Certain financial information is presented on a rounded basis, which may cause minor differences.
Net revenues
Three Months Ended
March 31, 2026 March 30, 2025
Net revenues $ 548.3 $ 414.3
Net revenues for the three months ended March 31, 2026 increased $134.0 million, or 32.3%, compared to the prior year period, primarily due to net revenues of $99.1 million generated by the acquired VI Business, increases in sales volumes of existing products and favorable fluctuations in foreign currency exchange rates.
Gross profit
Three Months Ended
March 31, 2026 March 30, 2025
Gross profit $ 307.4 $ 255.4
Percentage of sales 56.1 % 61.7 %
Gross margin for the three months ended March 31, 2026 decreased 560 basis points, or 9.1%, compared to the prior year period, primarily due to the adverse impact from tariffs enacted in 2025, the unfavorable impact from the amortization of the step-up in carrying value of inventory and intangible assets recognized in connection with the VI Business acquisition, an increase in costs for quality remediation and excess and obsolete inventory charges and higher logistics and distribution costs.
Selling, general and administrative
Three Months Ended
March 31, 2026 March 30, 2025
Selling, general and administrative $ 226.0 $ 152.9
Percentage of sales 41.2 % 36.9 %
Selling, general and administrative expenses for the three months ended March 31, 2026 increased $73.1 million compared to the prior year period, which was primarily attributable to operating, integration and amortization expenses associated with the acquired VI Business and the impact of unfavorable fluctuations in foreign currency exchange rates related to operating activities, largely stemming from a benefit recognized in the prior period from non-designated foreign currency forward contracts designed to hedge against the cash consideration for the VI Business. Selling, general and administrative costs in 2026 were also impacted by expenses associated with the Strategic Divestitures restructuring plan and severance expense related to our former CEO.
Research and development
Three Months Ended
March 31, 2026 March 30, 2025
Research and development $ 44.4 $ 25.3
Percentage of sales 8.1 % 6.1 %
Research and development expenses for the three months ended March 31, 2026 increased $19.1 million compared to the prior year period, which was primarily attributable to expenses associated with the acquired VI Business.
Restructuring charges and separation costs
Three Months Ended
March 31, 2026 March 30, 2025
Restructuring charges, separation costs and impairment charges $ 16.8 $ 1.4
Restructuring charges, separation costs and impairment charges for the three months ended March 31, 2026 primarily consisted of termination benefits related to the Strategic Divestitures restructuring plan (defined below).

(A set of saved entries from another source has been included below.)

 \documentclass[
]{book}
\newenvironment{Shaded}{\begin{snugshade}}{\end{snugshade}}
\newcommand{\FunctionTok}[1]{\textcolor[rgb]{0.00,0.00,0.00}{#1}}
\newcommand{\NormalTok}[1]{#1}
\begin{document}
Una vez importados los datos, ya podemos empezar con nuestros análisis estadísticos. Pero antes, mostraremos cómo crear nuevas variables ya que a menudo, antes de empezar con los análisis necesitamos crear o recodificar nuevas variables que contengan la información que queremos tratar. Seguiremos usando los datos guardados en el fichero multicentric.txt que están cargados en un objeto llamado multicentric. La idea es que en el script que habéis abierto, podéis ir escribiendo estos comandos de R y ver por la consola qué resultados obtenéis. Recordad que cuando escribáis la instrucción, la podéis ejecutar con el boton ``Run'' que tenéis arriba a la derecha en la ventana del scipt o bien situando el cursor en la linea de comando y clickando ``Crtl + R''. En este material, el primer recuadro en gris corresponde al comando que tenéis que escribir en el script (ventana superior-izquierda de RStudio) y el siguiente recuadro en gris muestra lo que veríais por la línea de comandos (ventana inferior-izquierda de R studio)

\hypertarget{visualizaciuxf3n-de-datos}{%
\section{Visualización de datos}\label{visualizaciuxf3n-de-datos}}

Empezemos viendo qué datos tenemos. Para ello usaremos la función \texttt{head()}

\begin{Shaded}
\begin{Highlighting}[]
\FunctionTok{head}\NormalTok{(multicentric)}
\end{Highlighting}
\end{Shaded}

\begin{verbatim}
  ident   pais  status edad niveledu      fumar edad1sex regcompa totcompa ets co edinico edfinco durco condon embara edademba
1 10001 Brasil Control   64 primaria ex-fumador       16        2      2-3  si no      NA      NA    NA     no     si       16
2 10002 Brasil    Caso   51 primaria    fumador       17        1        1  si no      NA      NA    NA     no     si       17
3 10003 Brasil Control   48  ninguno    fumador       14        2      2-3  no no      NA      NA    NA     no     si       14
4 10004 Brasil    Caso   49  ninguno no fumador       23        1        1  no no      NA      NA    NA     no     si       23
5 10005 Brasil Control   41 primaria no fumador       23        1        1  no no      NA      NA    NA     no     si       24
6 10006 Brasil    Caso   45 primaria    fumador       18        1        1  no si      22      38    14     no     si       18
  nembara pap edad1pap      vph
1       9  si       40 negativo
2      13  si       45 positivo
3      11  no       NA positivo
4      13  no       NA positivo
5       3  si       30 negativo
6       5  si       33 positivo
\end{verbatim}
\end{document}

2023 Footprint realignment plan
In 2023, we initiated the "2023 Footprint realignment plan," a restructuring plan primarily involving the relocation of certain manufacturing operations to existing lower-cost locations, the outsourcing of certain manufacturing
processes and related workforce reductions. We estimate that we will incur aggregate pre-tax restructuring and restructuring related charges in connection with the plan of $9 million to $12 million. These actions are expected to be substantially completed by the end of 2027. We expect to achieve annual pretax savings in connection with the 2023 Footprint realignment plan of $2 million to $4 million once the plan is fully implemented.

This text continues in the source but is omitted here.